Opportunities for Error
A WIP includes a lot of detailed information wherein lies the possibility for human error. The wrong information goes in and before you know it, accidentally inputting “00s” instead of a proper code or amount causes the spreadsheet to break. The error will eventually be found, but someone must go in and find out why the spreadsheet numbers do not add up.
This type of spreadsheet corruption happens as it travels through responsible parties, and each person adds one more possibility of a mistake. The more people involved, the more chances of some broken formula or mistaken input.
Studies1 show that nearly nine out of every 10 spreadsheets (88%) have errors,2 and the majority of those are from human error. Even the most masterfully crafted ones have errors in 1% of the formulas.3 With profit margins averaging 6%,4 and depending on the contractor’s niche, every percentage of profit that a company doesn’t predict can create serious consequences down the line.
Presentation Matters
The easier your WIP is to review and the more graphical elements it has — performance curves, visualizations, multiple colors, and schemes for information — the less cumbersome it is.
Easy-to-follow reports have always been beneficial, but it is even more important with the incoming generation of workers who are typically more data-savvy and dashboard-oriented. A good-looking, effective WIP quickly gives those who need it a better understanding of how a project is doing and, ultimately, where the company stands.
Prevent Delays
Traditional spreadsheet WIP reports depend on a wide circle of contributors and approvers who push them forward to meet deadlines. The controller has the information, but project executives must give the final sign-off. After all, the project executives or managers have a boots-on-the-ground view of everything happening and are aware if anything needs to be put into the WIP to show risk exposure.

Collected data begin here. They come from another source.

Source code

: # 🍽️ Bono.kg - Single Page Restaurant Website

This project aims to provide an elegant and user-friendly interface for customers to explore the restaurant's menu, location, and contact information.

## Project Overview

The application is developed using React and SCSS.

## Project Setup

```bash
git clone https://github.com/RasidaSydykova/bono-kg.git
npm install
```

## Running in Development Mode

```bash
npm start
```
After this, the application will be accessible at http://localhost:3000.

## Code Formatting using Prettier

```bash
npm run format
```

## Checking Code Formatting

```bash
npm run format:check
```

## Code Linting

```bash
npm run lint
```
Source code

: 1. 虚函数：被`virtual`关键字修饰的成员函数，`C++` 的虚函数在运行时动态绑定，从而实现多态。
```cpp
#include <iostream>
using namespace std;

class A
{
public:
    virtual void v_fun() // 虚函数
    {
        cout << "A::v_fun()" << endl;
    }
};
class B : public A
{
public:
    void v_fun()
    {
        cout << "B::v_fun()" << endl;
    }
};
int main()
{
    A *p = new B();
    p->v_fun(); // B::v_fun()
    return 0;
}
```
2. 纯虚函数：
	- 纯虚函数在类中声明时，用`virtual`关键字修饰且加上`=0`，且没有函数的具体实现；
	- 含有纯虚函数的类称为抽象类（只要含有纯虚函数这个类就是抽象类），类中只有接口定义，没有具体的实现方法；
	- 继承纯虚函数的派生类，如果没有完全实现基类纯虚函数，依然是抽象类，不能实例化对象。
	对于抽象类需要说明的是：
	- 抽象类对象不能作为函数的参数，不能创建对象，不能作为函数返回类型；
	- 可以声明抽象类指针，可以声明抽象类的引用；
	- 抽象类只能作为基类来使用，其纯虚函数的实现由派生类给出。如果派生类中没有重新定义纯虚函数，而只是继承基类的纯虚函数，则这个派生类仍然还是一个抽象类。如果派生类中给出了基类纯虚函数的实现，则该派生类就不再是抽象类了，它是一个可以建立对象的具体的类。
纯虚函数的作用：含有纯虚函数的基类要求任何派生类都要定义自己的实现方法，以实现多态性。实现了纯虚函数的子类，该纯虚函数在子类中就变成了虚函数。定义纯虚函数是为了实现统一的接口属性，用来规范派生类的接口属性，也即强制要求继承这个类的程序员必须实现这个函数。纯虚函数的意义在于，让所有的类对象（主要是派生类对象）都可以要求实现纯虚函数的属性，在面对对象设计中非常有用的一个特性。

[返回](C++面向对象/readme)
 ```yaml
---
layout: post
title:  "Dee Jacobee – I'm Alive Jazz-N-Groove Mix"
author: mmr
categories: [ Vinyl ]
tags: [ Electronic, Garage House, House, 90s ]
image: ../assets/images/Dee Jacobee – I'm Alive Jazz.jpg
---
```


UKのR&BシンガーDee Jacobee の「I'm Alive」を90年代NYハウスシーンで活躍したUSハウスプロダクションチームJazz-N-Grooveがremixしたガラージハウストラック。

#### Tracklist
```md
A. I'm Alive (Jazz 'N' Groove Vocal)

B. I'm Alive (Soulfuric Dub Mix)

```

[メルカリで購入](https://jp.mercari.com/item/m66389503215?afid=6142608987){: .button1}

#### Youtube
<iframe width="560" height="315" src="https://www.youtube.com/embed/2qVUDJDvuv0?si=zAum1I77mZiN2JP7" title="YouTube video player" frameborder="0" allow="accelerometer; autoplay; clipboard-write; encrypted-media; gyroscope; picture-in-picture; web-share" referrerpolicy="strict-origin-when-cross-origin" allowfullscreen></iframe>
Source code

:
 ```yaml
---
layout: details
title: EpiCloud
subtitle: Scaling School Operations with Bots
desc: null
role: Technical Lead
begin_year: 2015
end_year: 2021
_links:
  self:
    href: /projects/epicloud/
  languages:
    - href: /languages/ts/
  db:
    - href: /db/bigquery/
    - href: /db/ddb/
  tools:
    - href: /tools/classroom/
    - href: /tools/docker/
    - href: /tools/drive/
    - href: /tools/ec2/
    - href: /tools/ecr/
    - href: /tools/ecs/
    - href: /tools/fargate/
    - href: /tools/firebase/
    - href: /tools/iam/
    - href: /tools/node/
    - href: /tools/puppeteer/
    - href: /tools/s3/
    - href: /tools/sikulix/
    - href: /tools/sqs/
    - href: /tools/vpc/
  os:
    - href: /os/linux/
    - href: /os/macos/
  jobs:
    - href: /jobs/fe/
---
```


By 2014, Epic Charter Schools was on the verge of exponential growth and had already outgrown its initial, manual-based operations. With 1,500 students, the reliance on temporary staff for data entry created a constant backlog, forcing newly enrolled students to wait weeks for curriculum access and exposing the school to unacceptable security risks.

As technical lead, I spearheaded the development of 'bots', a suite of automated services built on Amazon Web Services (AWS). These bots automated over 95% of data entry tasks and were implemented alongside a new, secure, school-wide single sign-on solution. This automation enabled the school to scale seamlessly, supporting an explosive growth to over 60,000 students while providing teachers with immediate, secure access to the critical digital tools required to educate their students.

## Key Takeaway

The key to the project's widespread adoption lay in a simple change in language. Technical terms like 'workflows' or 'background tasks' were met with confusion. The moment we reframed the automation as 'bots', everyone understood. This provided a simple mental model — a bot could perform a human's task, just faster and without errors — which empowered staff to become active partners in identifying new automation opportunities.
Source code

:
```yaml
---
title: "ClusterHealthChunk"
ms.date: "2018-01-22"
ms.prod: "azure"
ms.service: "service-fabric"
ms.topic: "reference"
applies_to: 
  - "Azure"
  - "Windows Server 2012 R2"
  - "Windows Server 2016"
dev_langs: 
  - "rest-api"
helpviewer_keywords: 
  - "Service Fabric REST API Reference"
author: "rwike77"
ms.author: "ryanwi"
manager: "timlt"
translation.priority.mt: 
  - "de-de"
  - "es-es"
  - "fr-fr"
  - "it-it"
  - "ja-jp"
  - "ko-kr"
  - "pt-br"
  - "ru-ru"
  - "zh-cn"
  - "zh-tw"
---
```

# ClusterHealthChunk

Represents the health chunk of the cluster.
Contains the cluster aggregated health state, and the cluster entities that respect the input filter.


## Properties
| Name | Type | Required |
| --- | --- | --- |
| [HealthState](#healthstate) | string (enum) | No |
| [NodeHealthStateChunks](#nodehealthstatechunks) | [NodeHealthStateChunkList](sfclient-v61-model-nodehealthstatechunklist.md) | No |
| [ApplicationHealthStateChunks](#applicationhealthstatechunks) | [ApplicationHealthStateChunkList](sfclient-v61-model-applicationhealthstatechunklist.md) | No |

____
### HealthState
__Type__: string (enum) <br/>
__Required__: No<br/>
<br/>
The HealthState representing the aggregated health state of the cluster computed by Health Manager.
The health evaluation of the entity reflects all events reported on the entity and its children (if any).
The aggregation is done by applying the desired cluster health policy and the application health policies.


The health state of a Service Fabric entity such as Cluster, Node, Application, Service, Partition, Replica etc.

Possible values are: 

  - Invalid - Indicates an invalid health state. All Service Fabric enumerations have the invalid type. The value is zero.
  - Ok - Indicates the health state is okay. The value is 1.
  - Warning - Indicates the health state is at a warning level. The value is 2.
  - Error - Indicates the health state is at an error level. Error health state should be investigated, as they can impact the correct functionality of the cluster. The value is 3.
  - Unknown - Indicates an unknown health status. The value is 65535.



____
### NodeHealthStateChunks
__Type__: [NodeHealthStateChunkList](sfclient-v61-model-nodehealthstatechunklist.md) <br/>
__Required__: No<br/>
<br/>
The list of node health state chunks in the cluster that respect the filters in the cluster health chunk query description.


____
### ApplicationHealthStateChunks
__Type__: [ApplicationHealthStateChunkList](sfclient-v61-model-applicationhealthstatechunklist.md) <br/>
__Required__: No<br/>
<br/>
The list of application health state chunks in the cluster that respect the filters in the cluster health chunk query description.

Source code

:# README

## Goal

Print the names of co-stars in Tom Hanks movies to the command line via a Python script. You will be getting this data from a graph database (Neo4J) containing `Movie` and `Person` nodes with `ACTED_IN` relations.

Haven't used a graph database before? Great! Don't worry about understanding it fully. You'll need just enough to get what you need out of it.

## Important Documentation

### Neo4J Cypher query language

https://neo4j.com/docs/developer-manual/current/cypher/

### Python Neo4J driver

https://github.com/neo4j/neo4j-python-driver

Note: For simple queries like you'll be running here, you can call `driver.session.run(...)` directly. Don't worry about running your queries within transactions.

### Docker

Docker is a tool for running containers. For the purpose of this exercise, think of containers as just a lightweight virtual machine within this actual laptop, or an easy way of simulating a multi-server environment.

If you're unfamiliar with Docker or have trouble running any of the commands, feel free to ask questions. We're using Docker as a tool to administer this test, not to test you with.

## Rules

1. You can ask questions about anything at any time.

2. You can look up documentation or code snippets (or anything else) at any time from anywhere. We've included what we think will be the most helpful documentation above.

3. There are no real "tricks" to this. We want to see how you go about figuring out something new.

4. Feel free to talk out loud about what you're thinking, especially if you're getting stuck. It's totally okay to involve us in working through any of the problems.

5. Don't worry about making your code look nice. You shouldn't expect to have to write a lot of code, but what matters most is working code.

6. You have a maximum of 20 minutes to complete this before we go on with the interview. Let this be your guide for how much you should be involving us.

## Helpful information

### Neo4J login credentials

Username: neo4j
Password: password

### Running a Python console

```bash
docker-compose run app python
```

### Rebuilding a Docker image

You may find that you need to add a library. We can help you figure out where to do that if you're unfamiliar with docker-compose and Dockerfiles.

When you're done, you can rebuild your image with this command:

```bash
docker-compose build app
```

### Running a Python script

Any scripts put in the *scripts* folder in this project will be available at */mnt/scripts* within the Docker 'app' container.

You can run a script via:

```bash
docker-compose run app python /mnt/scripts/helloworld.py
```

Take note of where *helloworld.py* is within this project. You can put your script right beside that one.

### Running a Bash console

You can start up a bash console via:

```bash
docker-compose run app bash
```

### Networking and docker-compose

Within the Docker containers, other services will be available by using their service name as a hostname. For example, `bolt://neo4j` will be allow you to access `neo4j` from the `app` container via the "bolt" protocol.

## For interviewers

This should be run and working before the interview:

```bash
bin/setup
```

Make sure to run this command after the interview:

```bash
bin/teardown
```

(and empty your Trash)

This process is vital, and it’s important that the project executives act as the gatekeepers of the project. They are ultimately accountable for the project’s success or failure. This takes time, and inputting to the WIP takes time away from project management, which can lead to delays in getting approvals in a timely fashion.
The best project managers (PMs) want to spend more time managing the project than they do working in a spreadsheet. An inefficient spreadsheet WIP system can hurt the retention and productivity of some of your best specialists.